··· Records for this task ···

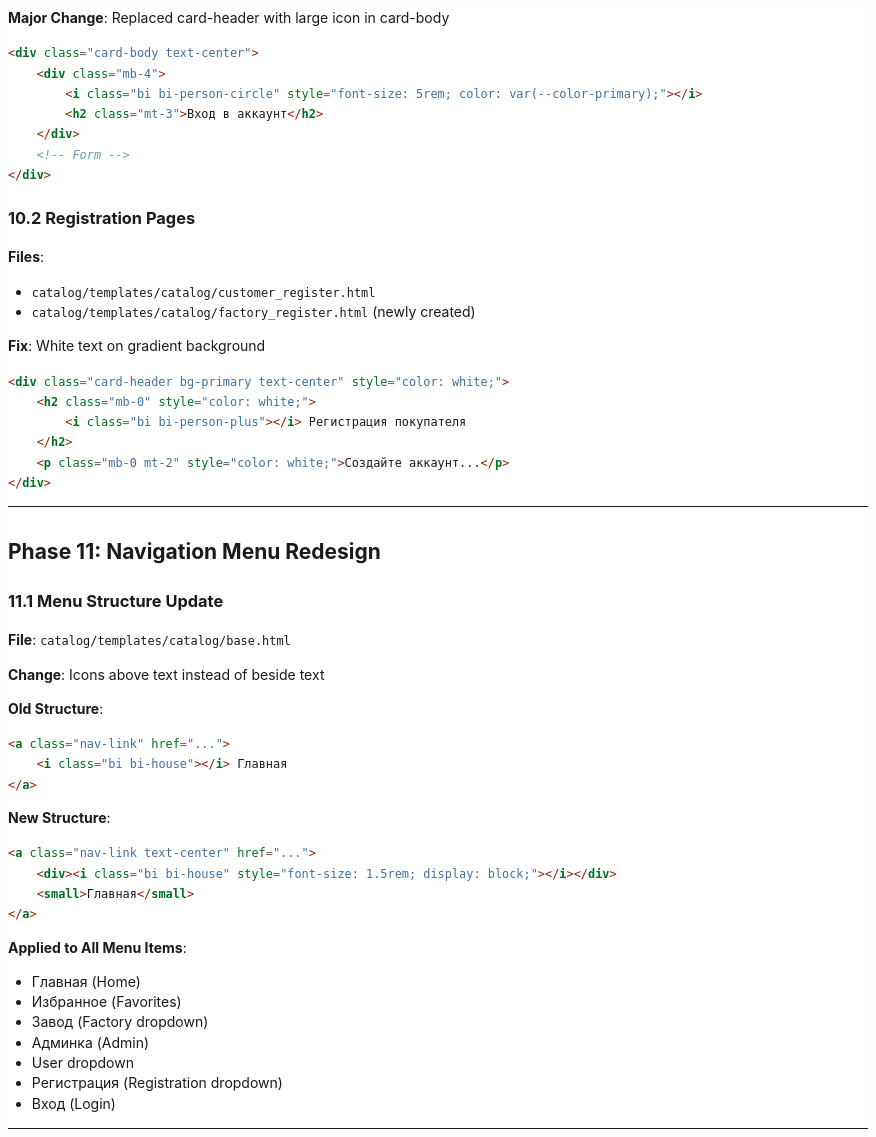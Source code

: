 **Major Change**: Replaced card-header with large icon in card-body
```html
<div class="card-body text-center">
    <div class="mb-4">
        <i class="bi bi-person-circle" style="font-size: 5rem; color: var(--color-primary);"></i>
        <h2 class="mt-3">Вход в аккаунт</h2>
    </div>
    <!-- Form -->
</div>
```

### 10.2 Registration Pages
**Files**:
- `catalog/templates/catalog/customer_register.html`
- `catalog/templates/catalog/factory_register.html` (newly created)

**Fix**: White text on gradient background
```html
<div class="card-header bg-primary text-center" style="color: white;">
    <h2 class="mb-0" style="color: white;">
        <i class="bi bi-person-plus"></i> Регистрация покупателя
    </h2>
    <p class="mb-0 mt-2" style="color: white;">Создайте аккаунт...</p>
</div>
```

---

## Phase 11: Navigation Menu Redesign

### 11.1 Menu Structure Update
**File**: `catalog/templates/catalog/base.html`

**Change**: Icons above text instead of beside text

**Old Structure**:
```html
<a class="nav-link" href="...">
    <i class="bi bi-house"></i> Главная
</a>
```

**New Structure**:
```html
<a class="nav-link text-center" href="...">
    <div><i class="bi bi-house" style="font-size: 1.5rem; display: block;"></i></div>
    <small>Главная</small>
</a>
```

**Applied to All Menu Items**:
- Главная (Home)
- Избранное (Favorites)
- Завод (Factory dropdown)
- Админка (Admin)
- User dropdown
- Регистрация (Registration dropdown)
- Вход (Login)

---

···

The problem: Read through the data above. Report each line that has the word "Structure".

Response area:
### 11.1 Menu Structure Update
**Old Structure**:
**New Structure**:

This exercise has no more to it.